(Plain-text document sources)
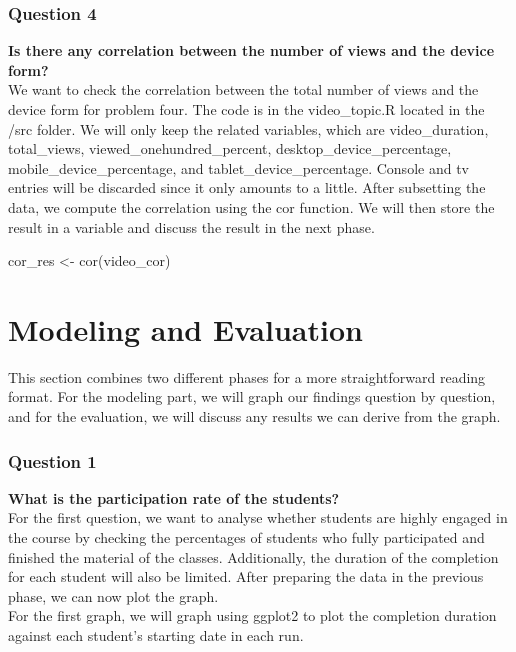 \documentclass[12pt,]{article}
\newenvironment{Shaded}{\begin{snugshade}}{\end{snugshade}}
\newcommand{\FunctionTok}[1]{\textcolor[rgb]{0.00,0.00,0.00}{#1}}
\newcommand{\NormalTok}[1]{#1}
\newcommand{\OtherTok}[1]{\textcolor[rgb]{0.56,0.35,0.01}{#1}}
\begin{document}
\hypertarget{question-4}{%
\subsubsection{Question 4}\label{question-4}}

\textbf{Is there any correlation between the number of views and the
device form?}\\
\hfill\break We want to check the correlation between the total number
of views and the device form for problem four. The code is in the
video\_topic.R located in the /src folder. We will only keep the related
variables, which are video\_duration, total\_views,
viewed\_onehundred\_percent, desktop\_device\_percentage,
mobile\_device\_percentage, and tablet\_device\_percentage. Console and
tv entries will be discarded since it only amounts to a little. After
subsetting the data, we compute the correlation using the cor function.
We will then store the result in a variable and discuss the result in
the next phase.

\begin{Shaded}
\begin{Highlighting}[]
\NormalTok{cor\_res }\OtherTok{\textless{}{-}} \FunctionTok{cor}\NormalTok{(video\_cor)}
\end{Highlighting}
\end{Shaded}

\hypertarget{modeling-and-evaluation}{%
\section{Modeling and Evaluation}\label{modeling-and-evaluation}}

This section combines two different phases for a more straightforward
reading format. For the modeling part, we will graph our findings
question by question, and for the evaluation, we will discuss any
results we can derive from the graph.

\hypertarget{question-1-1}{%
\subsubsection{Question 1}\label{question-1-1}}

\textbf{What is the participation rate of the students?}\\
\hfill\break For the first question, we want to analyse whether students
are highly engaged in the course by checking the percentages of students
who fully participated and finished the material of the classes.
Additionally, the duration of the completion for each student will also
be limited. After preparing the data in the previous phase, we can now
plot the graph.\\
\hfill\break For the first graph, we will graph using ggplot2 to plot
the completion duration against each student's starting date in each
run.
\end{document}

- _AIM OF THE TASK_
Copy all of the records verbatim, omitting the pictures.

- _COMPLETED EXERCISE_
 \documentclass[12pt,]{article}
\newenvironment{Shaded}{\begin{snugshade}}{\end{snugshade}}
\newcommand{\FunctionTok}[1]{\textcolor[rgb]{0.00,0.00,0.00}{#1}}
\newcommand{\NormalTok}[1]{#1}
\newcommand{\OtherTok}[1]{\textcolor[rgb]{0.56,0.35,0.01}{#1}}
\begin{document}
\hypertarget{question-4}{%
\subsubsection{Question 4}\label{question-4}}

\textbf{Is there any correlation between the number of views and the
device form?}\\
\hfill\break We want to check the correlation between the total number
of views and the device form for problem four. The code is in the
video\_topic.R located in the /src folder. We will only keep the related
variables, which are video\_duration, total\_views,
viewed\_onehundred\_percent, desktop\_device\_percentage,
mobile\_device\_percentage, and tablet\_device\_percentage. Console and
tv entries will be discarded since it only amounts to a little. After
subsetting the data, we compute the correlation using the cor function.
We will then store the result in a variable and discuss the result in
the next phase.

\begin{Shaded}
\begin{Highlighting}[]
\NormalTok{cor\_res }\OtherTok{\textless{}{-}} \FunctionTok{cor}\NormalTok{(video\_cor)}
\end{Highlighting}
\end{Shaded}

\hypertarget{modeling-and-evaluation}{%
\section{Modeling and Evaluation}\label{modeling-and-evaluation}}

This section combines two different phases for a more straightforward
reading format. For the modeling part, we will graph our findings
question by question, and for the evaluation, we will discuss any
results we can derive from the graph.

\hypertarget{question-1-1}{%
\subsubsection{Question 1}\label{question-1-1}}

\textbf{What is the participation rate of the students?}\\
\hfill\break For the first question, we want to analyse whether students
are highly engaged in the course by checking the percentages of students
who fully participated and finished the material of the classes.
Additionally, the duration of the completion for each student will also
be limited. After preparing the data in the previous phase, we can now
plot the graph.\\
\hfill\break For the first graph, we will graph using ggplot2 to plot
the completion duration against each student's starting date in each
run.
\end{document}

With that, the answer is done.